A temporary buying opportunity is developing in the palladium (NYSEARCA:PALL) ETF. It's gone down three days in a row on profit taking, sending it lower by 1.8% over the last week. Traders may want to buy the dip as soon as the corrective action is over.
Demand is up this year for both palladium and platinum with the recovery in the European auto market and the expansion in the U.S. and Chinese auto markets. US auto sales were reported to be up by 9% y-o-y in July. Both platinum group metals are used in automotive catalysts. Platinum is used in diesels, but palladium is preferred in gasoline vehicles due to its lower cost compared to platinum. Autos account for 38% of platinum usage, but 68% of palladium.
A strike in South Africa in the first half of the year reduced stockpiles for both metals substantially, palladium even more than platinum. As a result, palladium has been outperforming platinum and closing the price spread between the two metals.
The miners' strike is now over, but supplies remain tight, and will for months yet. South Africa was hit by another (electrician) strike that could also affect production soon after the miners' strike ended. The South African labor market is responding to inflation there, so there may be yet more strikes if wages do not keep pace with the cost of living. It's not clear exactly when production will get back to normal. In addition, Russia is actually the primary supplier for palladium, and the Ukrainian situation threatens to disrupt that supply chain as well. So far it has not, but it would be assuming too much to say that these critical metals were safe from political and economic disruption.
It should be noted that palladium is typically mined below cost. Both the platinum group metals are often found together, and the mine is operated in order to extract the platinum, with the palladium being merely a supplementary income stream that would not stand on its own. But the price of platinum itself was greatly squeezed by the shrinkage of the auto industry, Europe especially, where they have a stronger preference for diesels. Platinum was actually trading below the price of gold at one point. It has recovered to some extent and now trades above gold, but it does not yet enjoy the generous premium it did before the recession. This tight squeeze on the prices of platinum and palladium has to be considered the underlying cause of the miners' strike, since the mining companies could not pay their workers enough to keep up with South African inflation.
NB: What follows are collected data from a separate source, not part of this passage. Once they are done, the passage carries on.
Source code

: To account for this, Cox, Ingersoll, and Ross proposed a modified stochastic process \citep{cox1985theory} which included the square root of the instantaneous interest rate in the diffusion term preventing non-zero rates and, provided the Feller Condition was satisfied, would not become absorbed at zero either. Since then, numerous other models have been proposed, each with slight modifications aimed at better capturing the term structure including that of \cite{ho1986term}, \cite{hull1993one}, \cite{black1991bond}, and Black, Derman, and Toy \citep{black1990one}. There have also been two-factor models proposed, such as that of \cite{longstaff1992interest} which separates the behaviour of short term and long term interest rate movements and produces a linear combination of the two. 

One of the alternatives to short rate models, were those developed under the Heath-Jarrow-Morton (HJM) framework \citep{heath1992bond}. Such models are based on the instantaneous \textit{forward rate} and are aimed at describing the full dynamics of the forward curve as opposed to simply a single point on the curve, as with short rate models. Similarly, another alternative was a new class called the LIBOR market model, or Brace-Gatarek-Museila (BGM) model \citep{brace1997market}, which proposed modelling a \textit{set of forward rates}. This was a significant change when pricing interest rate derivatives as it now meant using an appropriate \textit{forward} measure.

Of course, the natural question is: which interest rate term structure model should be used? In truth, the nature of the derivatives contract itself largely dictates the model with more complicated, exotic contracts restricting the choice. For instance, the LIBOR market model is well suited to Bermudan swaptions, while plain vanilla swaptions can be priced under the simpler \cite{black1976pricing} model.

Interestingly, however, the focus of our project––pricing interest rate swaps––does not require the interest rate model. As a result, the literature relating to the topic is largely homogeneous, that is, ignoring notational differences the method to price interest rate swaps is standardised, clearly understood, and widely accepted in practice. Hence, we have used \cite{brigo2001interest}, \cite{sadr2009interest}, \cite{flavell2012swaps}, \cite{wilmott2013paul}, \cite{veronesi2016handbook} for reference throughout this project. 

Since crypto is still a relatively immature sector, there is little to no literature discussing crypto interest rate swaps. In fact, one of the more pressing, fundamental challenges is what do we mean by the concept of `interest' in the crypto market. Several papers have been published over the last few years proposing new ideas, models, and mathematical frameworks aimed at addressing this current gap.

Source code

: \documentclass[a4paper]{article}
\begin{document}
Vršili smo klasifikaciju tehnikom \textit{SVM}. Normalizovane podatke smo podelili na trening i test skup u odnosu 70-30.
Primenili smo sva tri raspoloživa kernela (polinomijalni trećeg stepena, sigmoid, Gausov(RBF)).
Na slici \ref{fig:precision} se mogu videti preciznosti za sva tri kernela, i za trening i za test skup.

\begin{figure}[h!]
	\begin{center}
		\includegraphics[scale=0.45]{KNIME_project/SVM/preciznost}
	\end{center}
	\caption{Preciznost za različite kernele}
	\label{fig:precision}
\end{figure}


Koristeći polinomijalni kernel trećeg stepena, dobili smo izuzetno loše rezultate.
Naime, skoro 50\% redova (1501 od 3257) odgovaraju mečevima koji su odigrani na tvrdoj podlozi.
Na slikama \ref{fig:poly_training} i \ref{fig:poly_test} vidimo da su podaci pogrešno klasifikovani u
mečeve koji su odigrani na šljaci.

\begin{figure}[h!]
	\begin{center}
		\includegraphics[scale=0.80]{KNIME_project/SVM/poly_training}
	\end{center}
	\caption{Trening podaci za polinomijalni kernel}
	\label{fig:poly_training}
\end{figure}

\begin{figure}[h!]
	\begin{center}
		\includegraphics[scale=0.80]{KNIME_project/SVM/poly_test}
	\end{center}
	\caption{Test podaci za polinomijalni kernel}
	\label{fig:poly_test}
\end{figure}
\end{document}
Both metals respond to changes in the price of gold as well, platinum more than palladium. Gold is also trading just above the cost of the gold miners to produce it. Even so, it has kept pace with stocks this year so far, exceeding the total return of the S&P500. I expect to see a continuation of inflation in the second half of this year, and a reluctance on the part of the Fed to keep real interest rates positive even when they do eventually raise nominal rates. That makes me bullish on gold, and also the platinum group metals. Also, while the tightening of the Fed may cause the bloom to come off the US auto industry, it will probably be cautious enough to prevent it from falling too far into recession. And of course, the Chinese and European auto industries will be unaffected by Fed rate hikes.
Conclusion: supply overhangs are gone in palladium, and greatly diminished in platinum. Palladium has been strong all year and looks particularly attractive to buy on the current dip. (NYSEARCA:GLD) and (NYSEARCA:PPLT) can also be expected to rise in the second half of 2014.
Disclosure: The author is long PALL. The author also is long physical gold. The author wrote this article themselves, and it expresses their own opinions. The author is not receiving compensation for it (other than from Seeking Alpha). The author has no business relationship with any company whose stock is mentioned in this article.